(Items from a dataset)
▬▬▬
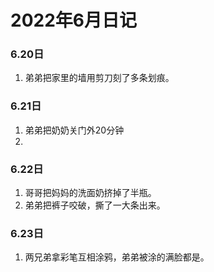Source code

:# 2022年6月日记
### 6.20日
1. 弟弟把家里的墙用剪刀刻了多条划痕。

### 6.21日
1. 弟弟把奶奶关门外20分钟
2. 

### 6.22日
1. 哥哥把妈妈的洗面奶挤掉了半瓶。
2. 弟弟把裤子咬破，撕了一大条出来。

### 6.23日
1. 两兄弟拿彩笔互相涂鸦，弟弟被涂的满脸都是。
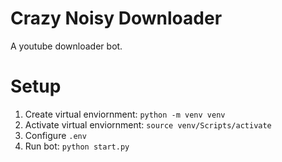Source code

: # Crazy Noisy Downloader

A youtube downloader bot.

# Setup

1. Create virtual enviornment: `python -m venv venv`
2. Activate virtual enviornment: `source venv/Scripts/activate`
3. Configure `.env`
4. Run bot: `python start.py`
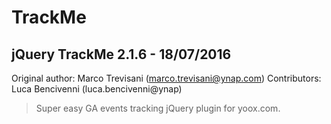 # TrackMe
jQuery TrackMe 2.1.6 - 18/07/2016
--------------------------------
Original author: Marco Trevisani (marco.trevisani@ynap.com)
Contributors: Luca Bencivenni (luca.bencivenni@ynap)

> Super easy GA events tracking jQuery plugin for yoox.com.
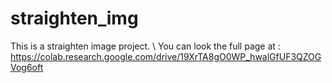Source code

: # straighten_img
This is a straighten image project. \\
You can look the full page at : https://colab.research.google.com/drive/19XrTA8gO0WP_hwalGfUF3QZOGVog6oft
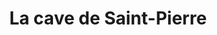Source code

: ---
title: "La cave de Saint-Pierre"
url: /saint-pierre/la-cave-de-saint-pierre-rue-du-four-a-chaux/
shop: Spirituosen
---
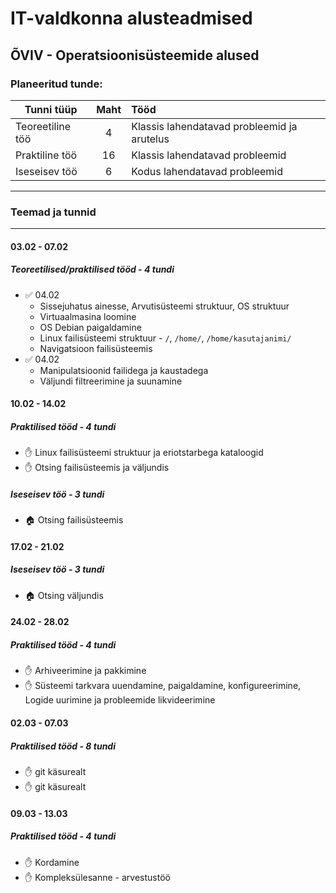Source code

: # IT-valdkonna alusteadmised
## ÕVIV - Operatsioonisüsteemide alused
### Planeeritud tunde:
| Tunni tüüp | Maht | Tööd |
| ------------- |:------------------:| :----|
| Teoreetiline töö|  4  | Klassis lahendatavad probleemid ja arutelus|
| Praktiline töö|  16  | Klassis lahendatavad probleemid |
| Iseseisev töö | 6 | Kodus lahendatavad probleemid |
***

### Teemad ja tunnid
***
#### 03.02 - 07.02
##### Teoreetilised/praktilised tööd - 4 tundi
  * :white_check_mark: 04.02
    * Sissejuhatus ainesse, Arvutisüsteemi struktuur, OS struktuur 
    * Virtuaalmasina loomine
    * OS Debian paigaldamine
    * Linux failisüsteemi struktuur - `/`, `/home/`, `/home/kasutajanimi/`
    * Navigatsioon failisüsteemis
  * :white_check_mark: 04.02 
    * Manipulatsioonid failidega ja kaustadega
    * Väljundi filtreerimine ja suunamine
#### 10.02 - 14.02
##### Praktilised tööd - 4 tundi
  * :raised_hand: Linux failisüsteemi struktuur ja eriotstarbega kataloogid
  * :raised_hand: Otsing failisüsteemis ja väljundis
##### Iseseisev töö - 3 tundi
  * :house: Otsing failisüsteemis
#### 17.02 - 21.02
##### Iseseisev töö - 3 tundi
  * :house: Otsing väljundis
#### 24.02 - 28.02
##### Praktilised tööd - 4 tundi
  * :raised_hand: Arhiveerimine ja pakkimine
  * :raised_hand: Süsteemi tarkvara uuendamine, paigaldamine, konfigureerimine, Logide uurimine ja probleemide likvideerimine
#### 02.03 - 07.03
##### Praktilised tööd - 8 tundi
  * :raised_hand: git käsurealt
  * :raised_hand: git käsurealt
#### 09.03 - 13.03
##### Praktilised tööd - 4 tundi
  * :raised_hand: Kordamine
  * :raised_hand: Kompleksülesanne - arvestustöö
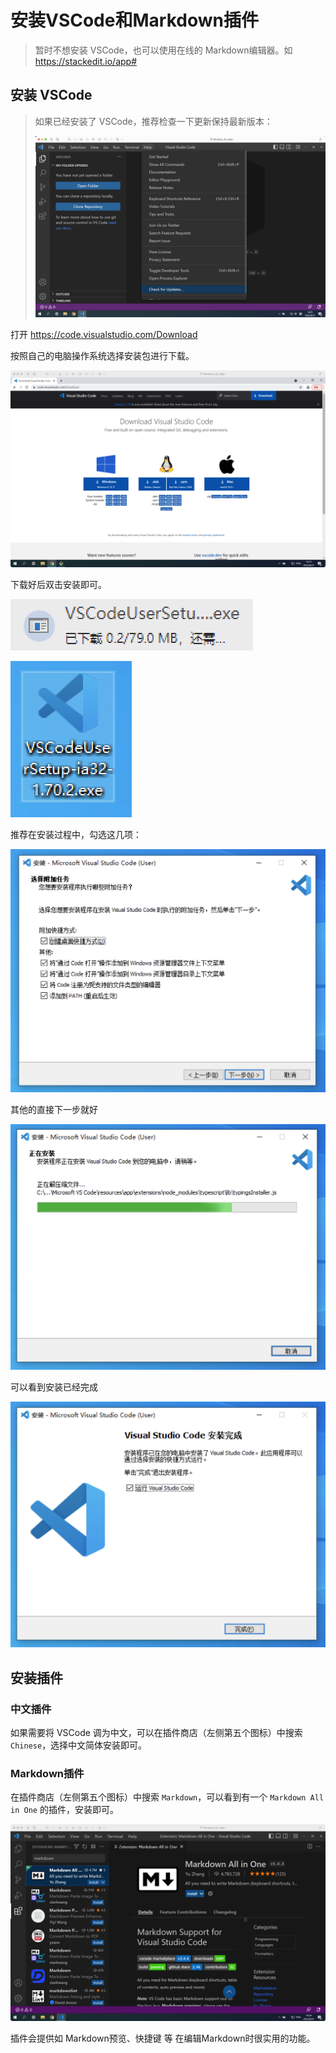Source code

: # 安装VSCode和Markdown插件

> 暂时不想安装 VSCode，也可以使用在线的 Markdown编辑器。如 <https://stackedit.io/app#>

## 安装 VSCode

> 如果已经安装了 VSCode，推荐检查一下更新保持最新版本：
> 
> ![](./images/vscode-update.png)

打开 <https://code.visualstudio.com/Download>

按照自己的电脑操作系统选择安装包进行下载。

![](./images/vscode-0.png)

下载好后双击安装即可。

![](./images/vscode-1.png)

![](./images/vscode-2.png)

推荐在安装过程中，勾选这几项：

![](./images/vscode-3.png)

其他的直接下一步就好

![](./images/vscode-4.png)

可以看到安装已经完成

![](./images/vscode-5.png)

## 安装插件

### 中文插件

如果需要将 VSCode 调为中文，可以在插件商店（左侧第五个图标）中搜索 `Chinese`，选择中文简体安装即可。

### Markdown插件

在插件商店（左侧第五个图标）中搜索 `Markdown`，可以看到有一个 `Markdown All in One` 的插件，安装即可。

![](./images/vscode-6.png)

插件会提供如 Markdown预览、快捷键 等 在编辑Markdown时很实用的功能。

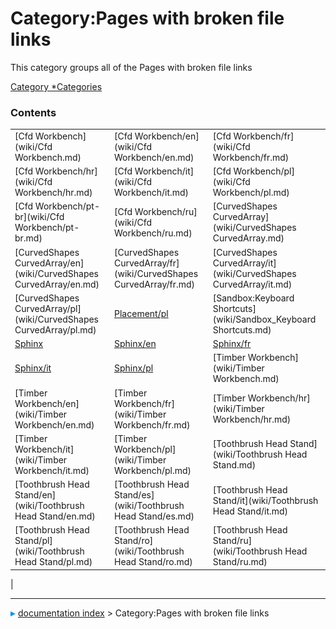# Category:Pages with broken file links
This category groups all of the Pages with broken file links

[Category   *Categories](Category_Categories.md)

### Contents

|     |     |     |
| --- | --- | --- |
| [Cfd Workbench](wiki/Cfd Workbench.md) | [Cfd Workbench/en](wiki/Cfd Workbench/en.md) | [Cfd Workbench/fr](wiki/Cfd Workbench/fr.md) |
| [Cfd Workbench/hr](wiki/Cfd Workbench/hr.md) | [Cfd Workbench/it](wiki/Cfd Workbench/it.md) | [Cfd Workbench/pl](wiki/Cfd Workbench/pl.md) |
| [Cfd Workbench/pt-br](wiki/Cfd Workbench/pt-br.md) | [Cfd Workbench/ru](wiki/Cfd Workbench/ru.md) | [CurvedShapes CurvedArray](wiki/CurvedShapes CurvedArray.md) |
| [CurvedShapes CurvedArray/en](wiki/CurvedShapes CurvedArray/en.md) | [CurvedShapes CurvedArray/fr](wiki/CurvedShapes CurvedArray/fr.md) | [CurvedShapes CurvedArray/it](wiki/CurvedShapes CurvedArray/it.md) |
| [CurvedShapes CurvedArray/pl](wiki/CurvedShapes CurvedArray/pl.md) | [Placement/pl](wiki/Placement/pl.md) | [Sandbox:Keyboard Shortcuts](wiki/Sandbox_Keyboard Shortcuts.md) |
| [Sphinx](wiki/Sphinx.md) | [Sphinx/en](wiki/Sphinx/en.md) | [Sphinx/fr](wiki/Sphinx/fr.md) |
| [Sphinx/it](wiki/Sphinx/it.md) | [Sphinx/pl](wiki/Sphinx/pl.md) | [Timber Workbench](wiki/Timber Workbench.md) |
| [Timber Workbench/en](wiki/Timber Workbench/en.md) | [Timber Workbench/fr](wiki/Timber Workbench/fr.md) | [Timber Workbench/hr](wiki/Timber Workbench/hr.md) |
| [Timber Workbench/it](wiki/Timber Workbench/it.md) | [Timber Workbench/pl](wiki/Timber Workbench/pl.md) | [Toothbrush Head Stand](wiki/Toothbrush Head Stand.md) |
| [Toothbrush Head Stand/en](wiki/Toothbrush Head Stand/en.md) | [Toothbrush Head Stand/es](wiki/Toothbrush Head Stand/es.md) | [Toothbrush Head Stand/it](wiki/Toothbrush Head Stand/it.md) |
| [Toothbrush Head Stand/pl](wiki/Toothbrush Head Stand/pl.md) | [Toothbrush Head Stand/ro](wiki/Toothbrush Head Stand/ro.md) | [Toothbrush Head Stand/ru](wiki/Toothbrush Head Stand/ru.md) |
|



---
![](images/Right_arrow.png) [documentation index](../README.md) > Category:Pages with broken file links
▬▬▬
## EXERCISE BRIEF
Work out how many lines contain the word "house" in the records, and answer with the number only.

## SOLUTION FOR THIS EXERCISE
2